─── Material provided
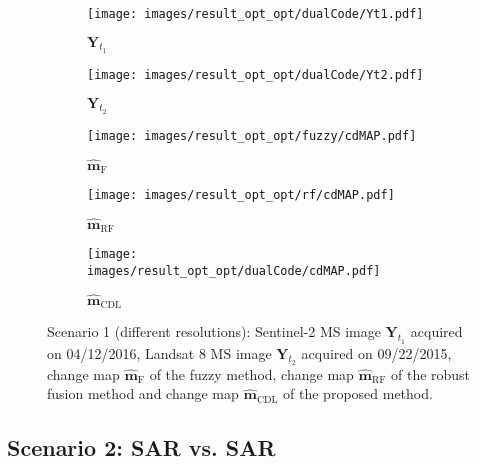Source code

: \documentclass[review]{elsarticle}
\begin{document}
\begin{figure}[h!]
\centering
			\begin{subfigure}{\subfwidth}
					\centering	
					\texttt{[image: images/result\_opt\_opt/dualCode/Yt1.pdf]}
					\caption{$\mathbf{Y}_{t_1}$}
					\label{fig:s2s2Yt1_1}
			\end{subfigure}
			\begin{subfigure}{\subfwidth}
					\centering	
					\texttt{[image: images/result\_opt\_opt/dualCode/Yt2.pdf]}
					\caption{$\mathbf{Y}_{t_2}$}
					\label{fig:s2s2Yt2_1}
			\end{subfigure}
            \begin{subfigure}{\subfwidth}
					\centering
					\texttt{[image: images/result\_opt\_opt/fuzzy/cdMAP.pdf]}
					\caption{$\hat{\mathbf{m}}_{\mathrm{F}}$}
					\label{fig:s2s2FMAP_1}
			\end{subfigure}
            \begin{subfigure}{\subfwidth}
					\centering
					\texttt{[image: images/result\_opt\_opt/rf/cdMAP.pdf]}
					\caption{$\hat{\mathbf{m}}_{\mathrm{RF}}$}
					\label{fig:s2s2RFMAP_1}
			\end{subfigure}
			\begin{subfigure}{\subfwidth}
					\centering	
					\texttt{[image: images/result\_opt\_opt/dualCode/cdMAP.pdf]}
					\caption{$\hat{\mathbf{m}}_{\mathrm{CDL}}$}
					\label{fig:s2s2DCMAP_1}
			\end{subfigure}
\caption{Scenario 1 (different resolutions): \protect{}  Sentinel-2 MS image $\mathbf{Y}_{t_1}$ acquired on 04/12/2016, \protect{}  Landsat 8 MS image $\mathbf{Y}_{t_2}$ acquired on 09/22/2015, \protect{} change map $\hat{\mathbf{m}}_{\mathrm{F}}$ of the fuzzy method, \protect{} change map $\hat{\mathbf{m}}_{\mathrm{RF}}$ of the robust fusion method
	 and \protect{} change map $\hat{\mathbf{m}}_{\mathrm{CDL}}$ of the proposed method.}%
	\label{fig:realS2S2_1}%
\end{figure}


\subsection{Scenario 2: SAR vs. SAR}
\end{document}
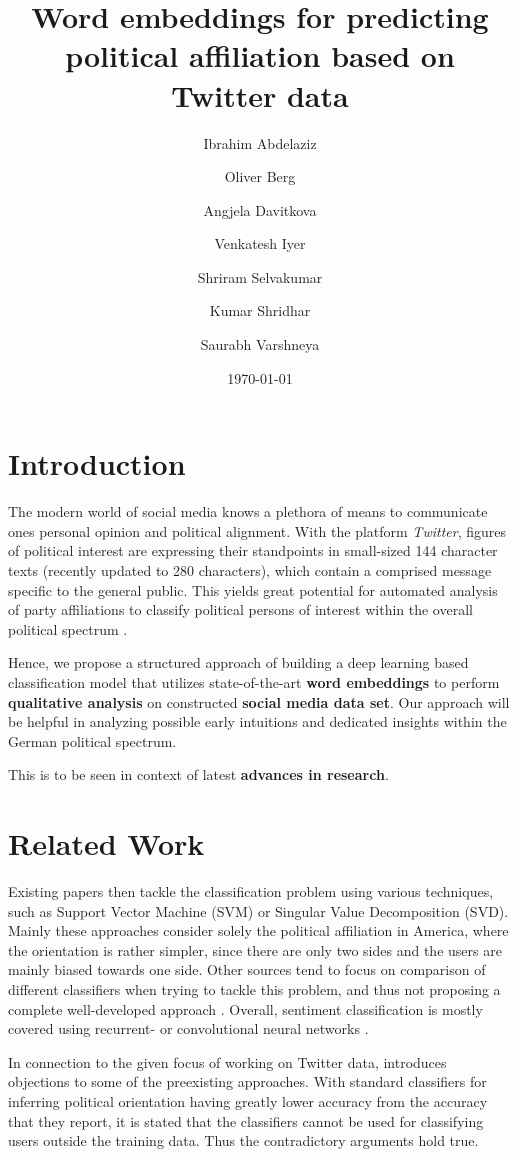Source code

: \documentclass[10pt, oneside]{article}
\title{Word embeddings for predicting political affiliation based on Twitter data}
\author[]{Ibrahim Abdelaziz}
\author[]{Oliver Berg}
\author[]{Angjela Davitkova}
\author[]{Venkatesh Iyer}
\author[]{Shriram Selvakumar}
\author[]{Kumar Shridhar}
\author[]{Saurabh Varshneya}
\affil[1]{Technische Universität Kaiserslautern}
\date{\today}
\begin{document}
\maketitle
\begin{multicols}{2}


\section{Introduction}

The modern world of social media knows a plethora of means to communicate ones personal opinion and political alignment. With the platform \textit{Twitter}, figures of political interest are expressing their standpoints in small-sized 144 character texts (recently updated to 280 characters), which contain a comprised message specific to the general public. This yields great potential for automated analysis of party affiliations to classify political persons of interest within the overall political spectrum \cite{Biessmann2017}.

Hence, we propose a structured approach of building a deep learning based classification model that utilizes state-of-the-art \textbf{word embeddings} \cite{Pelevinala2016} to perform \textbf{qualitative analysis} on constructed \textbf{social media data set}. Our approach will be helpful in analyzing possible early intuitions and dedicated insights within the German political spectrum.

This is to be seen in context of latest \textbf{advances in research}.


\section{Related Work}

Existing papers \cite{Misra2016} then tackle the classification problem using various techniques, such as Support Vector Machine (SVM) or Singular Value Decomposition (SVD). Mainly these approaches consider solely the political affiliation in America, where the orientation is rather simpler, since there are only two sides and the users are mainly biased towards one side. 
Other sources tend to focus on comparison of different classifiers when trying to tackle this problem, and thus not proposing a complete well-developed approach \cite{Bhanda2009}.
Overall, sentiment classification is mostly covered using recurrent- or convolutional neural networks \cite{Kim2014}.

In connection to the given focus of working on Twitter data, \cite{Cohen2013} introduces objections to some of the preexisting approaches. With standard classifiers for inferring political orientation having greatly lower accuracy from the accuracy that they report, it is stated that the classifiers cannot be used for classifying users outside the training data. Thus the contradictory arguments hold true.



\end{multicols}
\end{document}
──────
◆ Work instruction:
Once the pictures are removed, output the entries above exactly as given.

◆ Task solution:
Source code

: \documentclass[review]{elsarticle}
\begin{document}
\begin{figure}[h!]
\centering
			\begin{subfigure}{\subfwidth}
					\centering	
					\texttt{[image: images/result\_opt\_opt/dualCode/Yt1.pdf]}
					\caption{$\mathbf{Y}_{t_1}$}
					\label{fig:s2s2Yt1_1}
			\end{subfigure}
			\begin{subfigure}{\subfwidth}
					\centering	
					\texttt{[image: images/result\_opt\_opt/dualCode/Yt2.pdf]}
					\caption{$\mathbf{Y}_{t_2}$}
					\label{fig:s2s2Yt2_1}
			\end{subfigure}
            \begin{subfigure}{\subfwidth}
					\centering
					\texttt{[image: images/result\_opt\_opt/fuzzy/cdMAP.pdf]}
					\caption{$\hat{\mathbf{m}}_{\mathrm{F}}$}
					\label{fig:s2s2FMAP_1}
			\end{subfigure}
            \begin{subfigure}{\subfwidth}
					\centering
					\texttt{[image: images/result\_opt\_opt/rf/cdMAP.pdf]}
					\caption{$\hat{\mathbf{m}}_{\mathrm{RF}}$}
					\label{fig:s2s2RFMAP_1}
			\end{subfigure}
			\begin{subfigure}{\subfwidth}
					\centering	
					\texttt{[image: images/result\_opt\_opt/dualCode/cdMAP.pdf]}
					\caption{$\hat{\mathbf{m}}_{\mathrm{CDL}}$}
					\label{fig:s2s2DCMAP_1}
			\end{subfigure}
\caption{Scenario 1 (different resolutions): \protect{}  Sentinel-2 MS image $\mathbf{Y}_{t_1}$ acquired on 04/12/2016, \protect{}  Landsat 8 MS image $\mathbf{Y}_{t_2}$ acquired on 09/22/2015, \protect{} change map $\hat{\mathbf{m}}_{\mathrm{F}}$ of the fuzzy method, \protect{} change map $\hat{\mathbf{m}}_{\mathrm{RF}}$ of the robust fusion method
	 and \protect{} change map $\hat{\mathbf{m}}_{\mathrm{CDL}}$ of the proposed method.}%
	\label{fig:realS2S2_1}%
\end{figure}


\subsection{Scenario 2: SAR vs. SAR}
\end{document}
Source code

: \documentclass[10pt, oneside]{article}
\title{Word embeddings for predicting political affiliation based on Twitter data}
\author[]{Ibrahim Abdelaziz}
\author[]{Oliver Berg}
\author[]{Angjela Davitkova}
\author[]{Venkatesh Iyer}
\author[]{Shriram Selvakumar}
\author[]{Kumar Shridhar}
\author[]{Saurabh Varshneya}
\affil[1]{Technische Universität Kaiserslautern}
\date{\today}
\begin{document}
\maketitle
\begin{multicols}{2}


\section{Introduction}

The modern world of social media knows a plethora of means to communicate ones personal opinion and political alignment. With the platform \textit{Twitter}, figures of political interest are expressing their standpoints in small-sized 144 character texts (recently updated to 280 characters), which contain a comprised message specific to the general public. This yields great potential for automated analysis of party affiliations to classify political persons of interest within the overall political spectrum \cite{Biessmann2017}.

Hence, we propose a structured approach of building a deep learning based classification model that utilizes state-of-the-art \textbf{word embeddings} \cite{Pelevinala2016} to perform \textbf{qualitative analysis} on constructed \textbf{social media data set}. Our approach will be helpful in analyzing possible early intuitions and dedicated insights within the German political spectrum.

This is to be seen in context of latest \textbf{advances in research}.


\section{Related Work}

Existing papers \cite{Misra2016} then tackle the classification problem using various techniques, such as Support Vector Machine (SVM) or Singular Value Decomposition (SVD). Mainly these approaches consider solely the political affiliation in America, where the orientation is rather simpler, since there are only two sides and the users are mainly biased towards one side. 
Other sources tend to focus on comparison of different classifiers when trying to tackle this problem, and thus not proposing a complete well-developed approach \cite{Bhanda2009}.
Overall, sentiment classification is mostly covered using recurrent- or convolutional neural networks \cite{Kim2014}.

In connection to the given focus of working on Twitter data, \cite{Cohen2013} introduces objections to some of the preexisting approaches. With standard classifiers for inferring political orientation having greatly lower accuracy from the accuracy that they report, it is stated that the classifiers cannot be used for classifying users outside the training data. Thus the contradictory arguments hold true.



\end{multicols}
\end{document}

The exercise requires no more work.